La integración de los laicos en la vida misionera representa una novedad creciente; hombres y mujeres, e incluso familias, se dejan implicar cada vez más en el compromiso misionero, llevando consigo, además de la variedad de capacidades profesionales, el testimonio de su vida y un nuevo enfoque del anuncio del Evangelio y del encuentro con Cristo.
El anuncio de Cristo resucitado debe ser vivido haciendo de la tensión escatológica la raíz de una fe y de una caridad animadas por la esperanza y, por ello, capaces de un testimonio de vida fraternal, misericordioso y atento al bien de todos. Contra todo desánimo, hay que tener en cuenta que ninguna transmisión del Evangelio de Jesús sería posible si la Palabra y el Espíritu Santo no fueran los primeros testigos del Evangelio. En la proclamación del Evangelio por parte de la Iglesia y los cristianos, el Espíritu Santo sigue siendo el protagonista trascendente de la realización de esta obra en el hombre y en la historia del mundo: «El Espíritu Santo es en verdad el protagonista de toda la misión eclesial» (Redemptoris missio, 21).
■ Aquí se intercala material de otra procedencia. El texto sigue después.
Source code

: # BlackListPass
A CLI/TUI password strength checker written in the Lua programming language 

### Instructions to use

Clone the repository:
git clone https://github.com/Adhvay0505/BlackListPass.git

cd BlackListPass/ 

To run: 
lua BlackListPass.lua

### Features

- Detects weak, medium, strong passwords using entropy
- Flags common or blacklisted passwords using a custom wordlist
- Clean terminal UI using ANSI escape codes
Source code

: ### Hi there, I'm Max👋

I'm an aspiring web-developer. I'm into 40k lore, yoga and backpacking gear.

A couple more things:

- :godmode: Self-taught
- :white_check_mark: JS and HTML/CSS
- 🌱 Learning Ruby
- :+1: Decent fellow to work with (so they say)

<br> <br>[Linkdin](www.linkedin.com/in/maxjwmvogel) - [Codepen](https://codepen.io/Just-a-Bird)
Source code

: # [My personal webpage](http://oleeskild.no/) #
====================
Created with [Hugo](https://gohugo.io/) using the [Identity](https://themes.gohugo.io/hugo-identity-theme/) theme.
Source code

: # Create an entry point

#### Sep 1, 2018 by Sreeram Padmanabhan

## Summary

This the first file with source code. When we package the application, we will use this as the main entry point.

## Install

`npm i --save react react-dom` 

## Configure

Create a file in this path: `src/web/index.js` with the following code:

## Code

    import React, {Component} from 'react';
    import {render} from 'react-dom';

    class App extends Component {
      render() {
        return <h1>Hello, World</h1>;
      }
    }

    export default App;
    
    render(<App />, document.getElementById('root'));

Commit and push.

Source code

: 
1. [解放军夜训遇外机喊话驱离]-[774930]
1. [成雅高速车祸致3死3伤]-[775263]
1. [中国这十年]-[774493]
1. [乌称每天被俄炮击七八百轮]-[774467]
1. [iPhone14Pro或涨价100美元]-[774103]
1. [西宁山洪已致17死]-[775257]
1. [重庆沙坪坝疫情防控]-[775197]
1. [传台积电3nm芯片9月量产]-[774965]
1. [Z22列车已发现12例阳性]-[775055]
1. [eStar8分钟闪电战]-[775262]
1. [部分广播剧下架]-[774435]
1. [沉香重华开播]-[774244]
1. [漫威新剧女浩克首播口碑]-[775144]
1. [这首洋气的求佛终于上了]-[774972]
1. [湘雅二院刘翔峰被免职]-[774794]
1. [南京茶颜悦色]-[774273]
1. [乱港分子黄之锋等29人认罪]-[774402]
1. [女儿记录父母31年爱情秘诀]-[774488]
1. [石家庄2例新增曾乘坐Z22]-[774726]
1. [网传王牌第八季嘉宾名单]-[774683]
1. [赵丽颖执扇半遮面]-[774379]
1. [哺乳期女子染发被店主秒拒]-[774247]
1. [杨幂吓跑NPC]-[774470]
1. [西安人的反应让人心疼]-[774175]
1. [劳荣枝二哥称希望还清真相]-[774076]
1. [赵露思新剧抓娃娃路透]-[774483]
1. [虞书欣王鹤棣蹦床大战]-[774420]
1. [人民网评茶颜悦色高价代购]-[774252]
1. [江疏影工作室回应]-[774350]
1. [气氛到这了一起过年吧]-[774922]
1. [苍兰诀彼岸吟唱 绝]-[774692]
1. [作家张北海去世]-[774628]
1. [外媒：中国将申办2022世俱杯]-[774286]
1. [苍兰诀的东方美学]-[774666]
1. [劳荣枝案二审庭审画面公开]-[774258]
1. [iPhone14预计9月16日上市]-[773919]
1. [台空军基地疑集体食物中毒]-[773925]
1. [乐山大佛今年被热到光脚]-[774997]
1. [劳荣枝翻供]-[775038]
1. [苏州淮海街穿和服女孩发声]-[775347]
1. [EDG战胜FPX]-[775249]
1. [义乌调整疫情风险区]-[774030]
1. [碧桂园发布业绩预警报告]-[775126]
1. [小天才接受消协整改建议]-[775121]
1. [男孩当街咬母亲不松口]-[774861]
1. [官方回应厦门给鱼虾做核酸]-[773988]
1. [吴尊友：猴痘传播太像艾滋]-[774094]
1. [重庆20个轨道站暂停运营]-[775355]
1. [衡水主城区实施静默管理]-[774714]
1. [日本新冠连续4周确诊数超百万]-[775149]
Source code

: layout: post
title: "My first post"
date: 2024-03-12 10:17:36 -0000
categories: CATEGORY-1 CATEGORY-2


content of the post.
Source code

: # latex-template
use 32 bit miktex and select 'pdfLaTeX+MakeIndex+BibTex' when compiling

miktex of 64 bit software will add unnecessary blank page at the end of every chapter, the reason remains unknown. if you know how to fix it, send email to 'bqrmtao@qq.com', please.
La Iglesia debe recuperar esta confianza en su misión, es decir, tener claro que es el «cuerpo del Señor resucitado» (cf. Catecismo, 787 ss. ), a veces herido por la violencia y perseguido, pero siempre portadora de un don para el género humano, de una misión espiritual y moral de ser un instrumento de paz, de unión entre los pueblos, sin cálculos ideológicos y políticos; en particular, un instrumento de salvación para el ser humano que se ve sacudido por preocupaciones, transformaciones y desequilibrios interiores, pero también por violaciones de su propia dignidad. La evangelización y la misión no pueden ser camufladas; son una expresión de vida. La Iglesia que proclama es siempre el espacio de la gracia donde Dios va al encuentro de la humanidad, que se entrega y da.
Necesitamos volver a poner en el centro de la Iglesia su identidad evangelizadora y misionera.